Landtagsabgeordnete: beobachten, nicht mitdiskutieren
Eine Teilnehmerin, Roberta Ciola, fühlte sich daraufhin „persönlich beleidigt“ und verließ den Saal. Kollmanns Plädoyer für den Antifaschismus wurde jedenfalls von der Moderatorin unterbrochen, und er durfte auch später nicht mehr zu Wort kommen. Der Landtagsabgeordnete Riccardo dello Sbarba, der gleichzeitig das Protokoll führte, erinnerte sich offensichtlich nicht an die Empfehlung der Veranstalter, dass sich die Abgeordneten im Hintergrund halten sollten, und bekam auch für seine außerordentliche Landtagsrede reichlich Zeit zur Verfügung gestellt.
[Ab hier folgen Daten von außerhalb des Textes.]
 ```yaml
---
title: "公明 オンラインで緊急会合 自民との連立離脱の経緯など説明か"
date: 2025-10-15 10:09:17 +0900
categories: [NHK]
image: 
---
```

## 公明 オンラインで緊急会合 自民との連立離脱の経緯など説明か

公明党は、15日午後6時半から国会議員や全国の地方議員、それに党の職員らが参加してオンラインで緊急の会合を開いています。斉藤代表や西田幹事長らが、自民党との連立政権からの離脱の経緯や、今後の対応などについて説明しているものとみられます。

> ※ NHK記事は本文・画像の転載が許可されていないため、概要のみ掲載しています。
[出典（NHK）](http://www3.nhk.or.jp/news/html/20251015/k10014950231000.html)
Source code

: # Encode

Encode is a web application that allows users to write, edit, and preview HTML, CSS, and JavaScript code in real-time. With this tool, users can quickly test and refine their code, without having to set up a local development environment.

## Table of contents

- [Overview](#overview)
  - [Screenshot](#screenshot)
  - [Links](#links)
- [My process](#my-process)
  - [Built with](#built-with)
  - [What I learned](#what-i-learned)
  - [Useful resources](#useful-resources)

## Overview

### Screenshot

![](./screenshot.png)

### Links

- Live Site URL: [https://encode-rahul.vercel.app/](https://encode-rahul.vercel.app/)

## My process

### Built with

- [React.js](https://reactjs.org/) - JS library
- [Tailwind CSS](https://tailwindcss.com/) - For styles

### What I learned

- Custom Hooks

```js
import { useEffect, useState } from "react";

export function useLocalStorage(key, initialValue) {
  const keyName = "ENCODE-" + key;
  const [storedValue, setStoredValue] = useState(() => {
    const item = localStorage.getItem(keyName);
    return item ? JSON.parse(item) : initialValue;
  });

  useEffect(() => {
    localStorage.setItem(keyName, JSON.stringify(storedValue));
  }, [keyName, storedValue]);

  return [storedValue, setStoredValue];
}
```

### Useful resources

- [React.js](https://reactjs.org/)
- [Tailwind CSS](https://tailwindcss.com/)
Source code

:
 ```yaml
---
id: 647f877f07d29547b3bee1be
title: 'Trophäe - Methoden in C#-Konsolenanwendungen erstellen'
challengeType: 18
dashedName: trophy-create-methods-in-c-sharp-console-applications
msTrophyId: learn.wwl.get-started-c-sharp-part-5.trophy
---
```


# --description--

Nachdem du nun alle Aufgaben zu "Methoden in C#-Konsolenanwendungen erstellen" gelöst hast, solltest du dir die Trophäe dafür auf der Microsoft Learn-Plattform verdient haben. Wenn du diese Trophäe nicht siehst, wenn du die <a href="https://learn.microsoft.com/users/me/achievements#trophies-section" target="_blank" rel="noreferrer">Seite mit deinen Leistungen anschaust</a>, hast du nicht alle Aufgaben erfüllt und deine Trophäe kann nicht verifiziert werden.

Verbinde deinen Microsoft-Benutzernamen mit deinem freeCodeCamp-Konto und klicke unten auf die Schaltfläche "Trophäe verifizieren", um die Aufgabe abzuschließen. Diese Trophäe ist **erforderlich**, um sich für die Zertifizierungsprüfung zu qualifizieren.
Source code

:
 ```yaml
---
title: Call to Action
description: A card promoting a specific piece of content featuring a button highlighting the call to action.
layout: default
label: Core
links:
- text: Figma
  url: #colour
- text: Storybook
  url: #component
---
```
Eine Teilnehmerin meinte, der Faschismus gehöre in Südtirol dazu. Man könne ihn nicht einfach auslöschen. „Interessant“, kommentiert Kollmann, von UT24 auf den Vorfall angesprochen, im Nachhinein, und stellt provokant die Frage: „Gehört dann der Nationalsozialismus ebenfalls zu Südtirol dazu?“
Wer ist bei diesem Autonomiekonvent oberste moralische Instanz?
Wer darf bestimmen, worüber man diskutieren darf? Jene, die sich weigern, den italienischen Faschismus als friedenserhaltende Maßnahme zu reinterpretieren? Wer nun bei diesem Autonomiekonvent als oberste moralische Instanz auftritt, sei dahingestellt. Der Begriff „Untermensch“ ist jedenfalls politisch nicht korrekt und gesellschaftlich verpönt. Ob Roberta Ciola ihre pazifaschistische Ideologie auch an der Urania lehrt? „Nicht-Menschen“ wird in Zukunft dort wohl der Zutritt verweigert werden.